◆ YOUR TASK:
All lines in the material with the string "Modal" should be listed.

◆ DATA RECORDS:
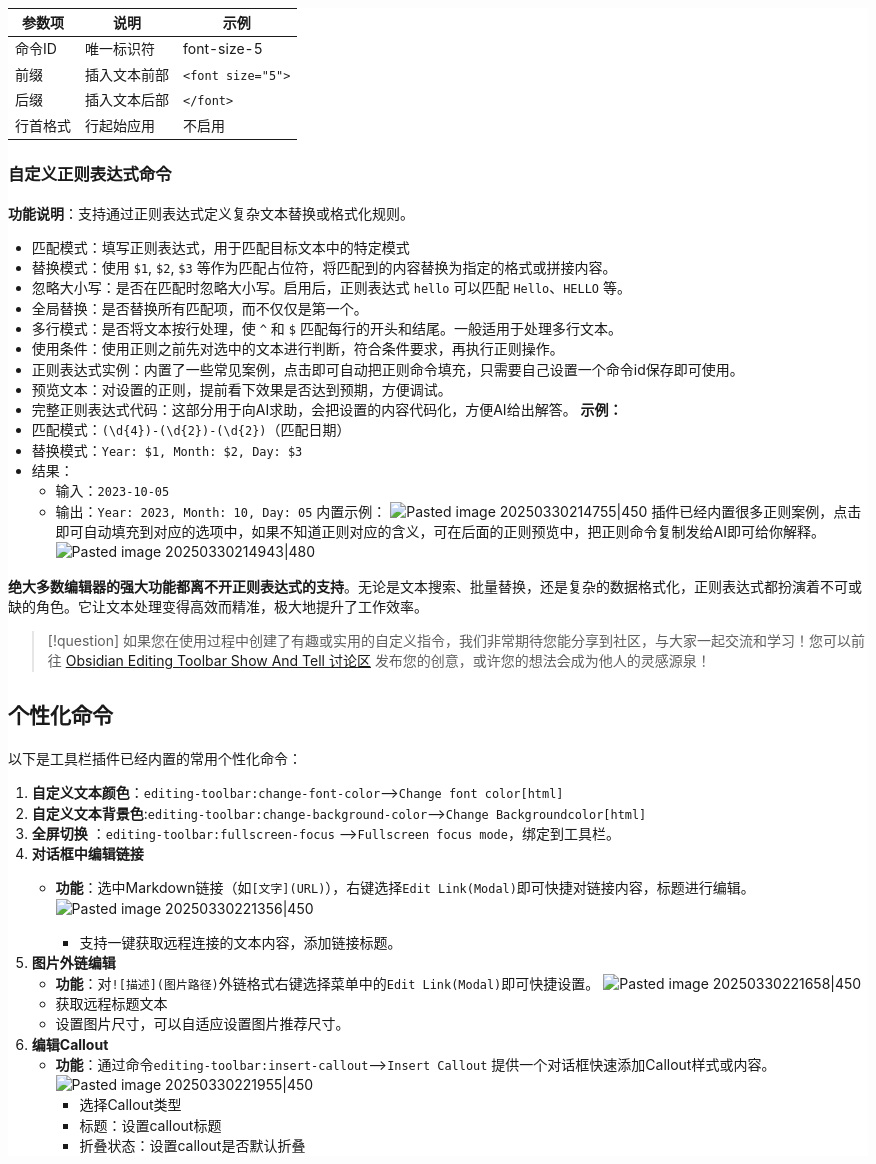 | 参数项  | 说明     | 示例                |
| ---- | ------ | ----------------- |
| 命令ID | 唯一标识符  | font-size-5       |
| 前缀   | 插入文本前部 | `<font size="5">` |
| 后缀   | 插入文本后部 | `</font>`         |
| 行首格式 | 行起始应用  | 不启用               |

### 自定义正则表达式命令

**功能说明**：支持通过正则表达式定义复杂文本替换或格式化规则。
- 匹配模式：填写正则表达式，用于匹配目标文本中的特定模式
- 替换模式：使用 `$1`, `$2`, `$3` 等作为匹配占位符，将匹配到的内容替换为指定的格式或拼接内容。
- 忽略大小写：是否在匹配时忽略大小写。启用后，正则表达式 `hello` 可以匹配 `Hello`、`HELLO` 等。
- 全局替换：是否替换所有匹配项，而不仅仅是第一个。
- 多行模式：是否将文本按行处理，使 `^` 和 `$` 匹配每行的开头和结尾。一般适用于处理多行文本。
- 使用条件：使用正则之前先对选中的文本进行判断，符合条件要求，再执行正则操作。
- 正则表达式实例：内置了一些常见案例，点击即可自动把正则命令填充，只需要自己设置一个命令id保存即可使用。
- 预览文本：对设置的正则，提前看下效果是否达到预期，方便调试。
- 完整正则表达式代码：这部分用于向AI求助，会把设置的内容代码化，方便AI给出解答。
**示例：** 
- 匹配模式：`(\d{4})-(\d{2})-(\d{2})`（匹配日期）
- 替换模式：`Year: $1, Month: $2, Day: $3`
- 结果：
    - 输入：`2023-10-05`
    - 输出：`Year: 2023, Month: 10, Day: 05`
内置示例：
![Pasted image 20250330214755|450](https://cdn.pkmer.cn/images/202503302237024.png!pkmer)
插件已经内置很多正则案例，点击即可自动填充到对应的选项中，如果不知道正则对应的含义，可在后面的正则预览中，把正则命令复制发给AI即可给你解释。
![Pasted image 20250330214943|480](https://cdn.pkmer.cn/images/202503302237025.png!pkmer)

**绝大多数编辑器的强大功能都离不开正则表达式的支持**。无论是文本搜索、批量替换，还是复杂的数据格式化，正则表达式都扮演着不可或缺的角色。它让文本处理变得高效而精准，极大地提升了工作效率。

> [!question]
> 如果您在使用过程中创建了有趣或实用的自定义指令，我们非常期待您能分享到社区，与大家一起交流和学习！您可以前往 [Obsidian Editing Toolbar Show And Tell 讨论区](https://github.com/PKM-er/obsidian-editing-toolbar/discussions/categories/show-and-tell) 发布您的创意，或许您的想法会成为他人的灵感源泉！


## 个性化命令
以下是工具栏插件已经内置的常用个性化命令：
1. **自定义文本颜色**：`editing-toolbar:change-font-color`-->`Change font color[html]`
2. **自定义文本背景色**:`editing-toolbar:change-background-color`-->`Change Backgroundcolor[html]`
3. **全屏切换** ：`editing-toolbar:fullscreen-focus` -->`Fullscreen focus mode`，绑定到工具栏。
4. **对话框中编辑链接**
   - **功能**：选中Markdown链接（如`[文字](URL)`），右键选择`Edit Link(Modal)`即可快捷对链接内容，标题进行编辑。
     ![Pasted image 20250330221356|450](https://cdn.pkmer.cn/images/202503302237026.png!pkmer)

	   - 支持一键获取远程连接的文本内容，添加链接标题。
5. **图片外链编辑**
   - **功能**：对`![描述](图片路径)`外链格式右键选择菜单中的`Edit Link(Modal)`即可快捷设置。
     ![Pasted image 20250330221658|450](https://cdn.pkmer.cn/images/202503302237027.png!pkmer)
	- 获取远程标题文本
	- 设置图片尺寸，可以自适应设置图片推荐尺寸。
6. **编辑Callout**
   - **功能**：通过命令`editing-toolbar:insert-callout`-->`Insert Callout` 提供一个对话框快速添加Callout样式或内容。
     ![Pasted image 20250330221955|450](https://cdn.pkmer.cn/images/202503302237029.png!pkmer)
     - 选择Callout类型
     - 标题：设置callout标题
     - 折叠状态：设置callout是否默认折叠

◆ RESPONSE AREA:
   - **功能**：选中Markdown链接（如`[文字](URL)`），右键选择`Edit Link(Modal)`即可快捷对链接内容，标题进行编辑。
   - **功能**：对`![描述](图片路径)`外链格式右键选择菜单中的`Edit Link(Modal)`即可快捷设置。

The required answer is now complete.